§ **TASK INSTRUCTIONS**
Please retype every record exactly as it appears, omitting the pictures.

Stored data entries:
====
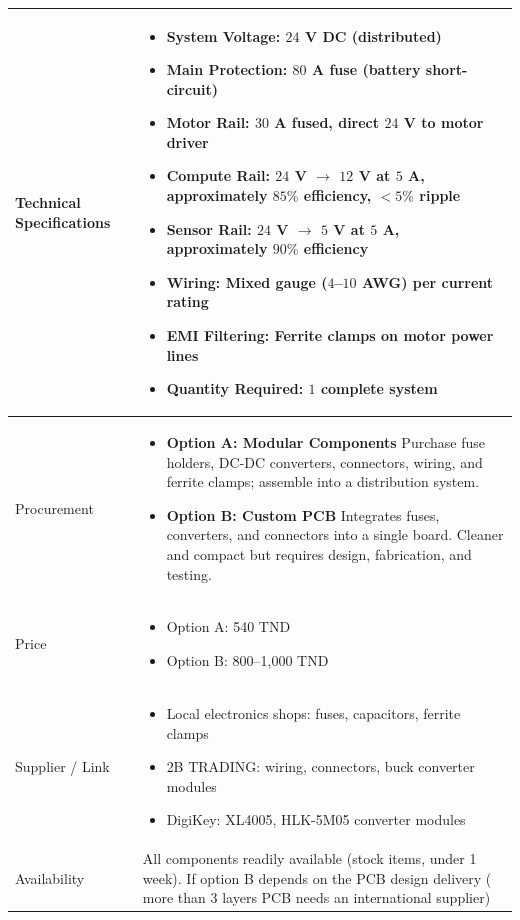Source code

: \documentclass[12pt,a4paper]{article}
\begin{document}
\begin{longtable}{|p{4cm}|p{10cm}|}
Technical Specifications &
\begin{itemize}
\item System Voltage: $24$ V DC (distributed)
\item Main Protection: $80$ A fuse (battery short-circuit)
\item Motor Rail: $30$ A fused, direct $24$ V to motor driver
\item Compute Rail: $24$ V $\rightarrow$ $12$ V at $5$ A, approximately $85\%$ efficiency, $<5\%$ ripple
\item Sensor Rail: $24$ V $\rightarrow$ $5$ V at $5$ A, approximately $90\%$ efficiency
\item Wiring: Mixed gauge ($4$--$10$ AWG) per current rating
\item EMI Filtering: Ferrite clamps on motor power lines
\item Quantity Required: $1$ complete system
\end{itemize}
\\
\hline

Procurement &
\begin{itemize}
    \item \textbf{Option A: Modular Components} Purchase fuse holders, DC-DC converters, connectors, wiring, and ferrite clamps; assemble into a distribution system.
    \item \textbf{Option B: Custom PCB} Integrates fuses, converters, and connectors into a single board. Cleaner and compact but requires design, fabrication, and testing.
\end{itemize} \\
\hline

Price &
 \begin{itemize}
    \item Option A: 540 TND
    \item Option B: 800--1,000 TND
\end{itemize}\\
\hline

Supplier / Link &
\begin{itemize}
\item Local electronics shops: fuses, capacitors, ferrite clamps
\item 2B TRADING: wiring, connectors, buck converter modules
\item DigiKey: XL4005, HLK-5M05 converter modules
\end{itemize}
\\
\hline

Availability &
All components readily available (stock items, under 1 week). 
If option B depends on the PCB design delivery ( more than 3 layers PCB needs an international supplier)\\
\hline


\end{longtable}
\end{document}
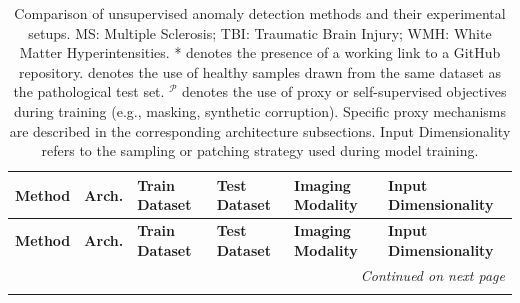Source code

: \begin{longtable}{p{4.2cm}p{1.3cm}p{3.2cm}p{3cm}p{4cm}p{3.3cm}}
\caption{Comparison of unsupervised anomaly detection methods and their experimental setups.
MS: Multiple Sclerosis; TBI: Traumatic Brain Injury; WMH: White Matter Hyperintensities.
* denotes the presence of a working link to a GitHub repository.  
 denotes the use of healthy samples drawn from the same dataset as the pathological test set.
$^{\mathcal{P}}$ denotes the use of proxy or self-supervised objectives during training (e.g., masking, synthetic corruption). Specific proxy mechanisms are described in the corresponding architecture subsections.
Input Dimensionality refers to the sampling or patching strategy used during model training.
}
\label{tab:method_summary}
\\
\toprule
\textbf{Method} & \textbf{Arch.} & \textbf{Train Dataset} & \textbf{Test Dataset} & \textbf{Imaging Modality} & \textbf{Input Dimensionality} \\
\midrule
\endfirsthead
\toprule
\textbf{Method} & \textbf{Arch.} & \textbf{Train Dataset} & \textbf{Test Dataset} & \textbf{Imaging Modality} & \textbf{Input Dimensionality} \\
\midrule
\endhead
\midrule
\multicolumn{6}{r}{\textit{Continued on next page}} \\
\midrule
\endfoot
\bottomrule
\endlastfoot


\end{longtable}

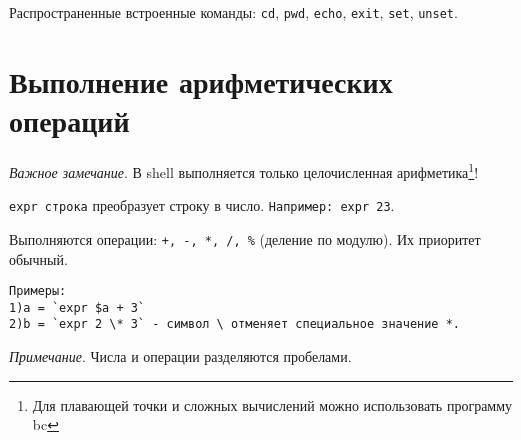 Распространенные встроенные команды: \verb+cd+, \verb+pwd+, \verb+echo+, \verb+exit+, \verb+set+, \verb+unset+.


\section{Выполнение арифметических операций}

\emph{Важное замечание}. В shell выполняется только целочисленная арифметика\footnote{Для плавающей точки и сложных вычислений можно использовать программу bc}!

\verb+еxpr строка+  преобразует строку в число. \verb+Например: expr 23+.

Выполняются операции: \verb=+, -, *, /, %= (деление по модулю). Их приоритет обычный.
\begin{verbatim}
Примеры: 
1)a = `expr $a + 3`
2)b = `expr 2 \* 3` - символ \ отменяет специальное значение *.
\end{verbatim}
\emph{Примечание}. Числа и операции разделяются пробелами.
====
§ **ANSWER TO THIS TASK**
Source code

: \documentclass[12pt,a4paper]{article}
\begin{document}
\begin{longtable}{|p{4cm}|p{10cm}|}
Technical Specifications &
\begin{itemize}
\item System Voltage: $24$ V DC (distributed)
\item Main Protection: $80$ A fuse (battery short-circuit)
\item Motor Rail: $30$ A fused, direct $24$ V to motor driver
\item Compute Rail: $24$ V $\rightarrow$ $12$ V at $5$ A, approximately $85\%$ efficiency, $<5\%$ ripple
\item Sensor Rail: $24$ V $\rightarrow$ $5$ V at $5$ A, approximately $90\%$ efficiency
\item Wiring: Mixed gauge ($4$--$10$ AWG) per current rating
\item EMI Filtering: Ferrite clamps on motor power lines
\item Quantity Required: $1$ complete system
\end{itemize}
\\
\hline

Procurement &
\begin{itemize}
    \item \textbf{Option A: Modular Components} Purchase fuse holders, DC-DC converters, connectors, wiring, and ferrite clamps; assemble into a distribution system.
    \item \textbf{Option B: Custom PCB} Integrates fuses, converters, and connectors into a single board. Cleaner and compact but requires design, fabrication, and testing.
\end{itemize} \\
\hline

Price &
 \begin{itemize}
    \item Option A: 540 TND
    \item Option B: 800--1,000 TND
\end{itemize}\\
\hline

Supplier / Link &
\begin{itemize}
\item Local electronics shops: fuses, capacitors, ferrite clamps
\item 2B TRADING: wiring, connectors, buck converter modules
\item DigiKey: XL4005, HLK-5M05 converter modules
\end{itemize}
\\
\hline

Availability &
All components readily available (stock items, under 1 week). 
If option B depends on the PCB design delivery ( more than 3 layers PCB needs an international supplier)\\
\hline


\end{longtable}
\end{document}
Source code

: \begin{longtable}{p{4.2cm}p{1.3cm}p{3.2cm}p{3cm}p{4cm}p{3.3cm}}
\caption{Comparison of unsupervised anomaly detection methods and their experimental setups.
MS: Multiple Sclerosis; TBI: Traumatic Brain Injury; WMH: White Matter Hyperintensities.
* denotes the presence of a working link to a GitHub repository.  
 denotes the use of healthy samples drawn from the same dataset as the pathological test set.
$^{\mathcal{P}}$ denotes the use of proxy or self-supervised objectives during training (e.g., masking, synthetic corruption). Specific proxy mechanisms are described in the corresponding architecture subsections.
Input Dimensionality refers to the sampling or patching strategy used during model training.
}
\label{tab:method_summary}
\\
\toprule
\textbf{Method} & \textbf{Arch.} & \textbf{Train Dataset} & \textbf{Test Dataset} & \textbf{Imaging Modality} & \textbf{Input Dimensionality} \\
\midrule
\endfirsthead
\toprule
\textbf{Method} & \textbf{Arch.} & \textbf{Train Dataset} & \textbf{Test Dataset} & \textbf{Imaging Modality} & \textbf{Input Dimensionality} \\
\midrule
\endhead
\midrule
\multicolumn{6}{r}{\textit{Continued on next page}} \\
\midrule
\endfoot
\bottomrule
\endlastfoot


\end{longtable}

 Распространенные встроенные команды: \verb+cd+, \verb+pwd+, \verb+echo+, \verb+exit+, \verb+set+, \verb+unset+.


\section{Выполнение арифметических операций}

\emph{Важное замечание}. В shell выполняется только целочисленная арифметика\footnote{Для плавающей точки и сложных вычислений можно использовать программу bc}!

\verb+еxpr строка+  преобразует строку в число. \verb+Например: expr 23+.

Выполняются операции: \verb=+, -, *, /, %= (деление по модулю). Их приоритет обычный.
\begin{verbatim}
Примеры: 
1)a = `expr $a + 3`
2)b = `expr 2 \* 3` - символ \ отменяет специальное значение *.
\end{verbatim}
\emph{Примечание}. Числа и операции разделяются пробелами.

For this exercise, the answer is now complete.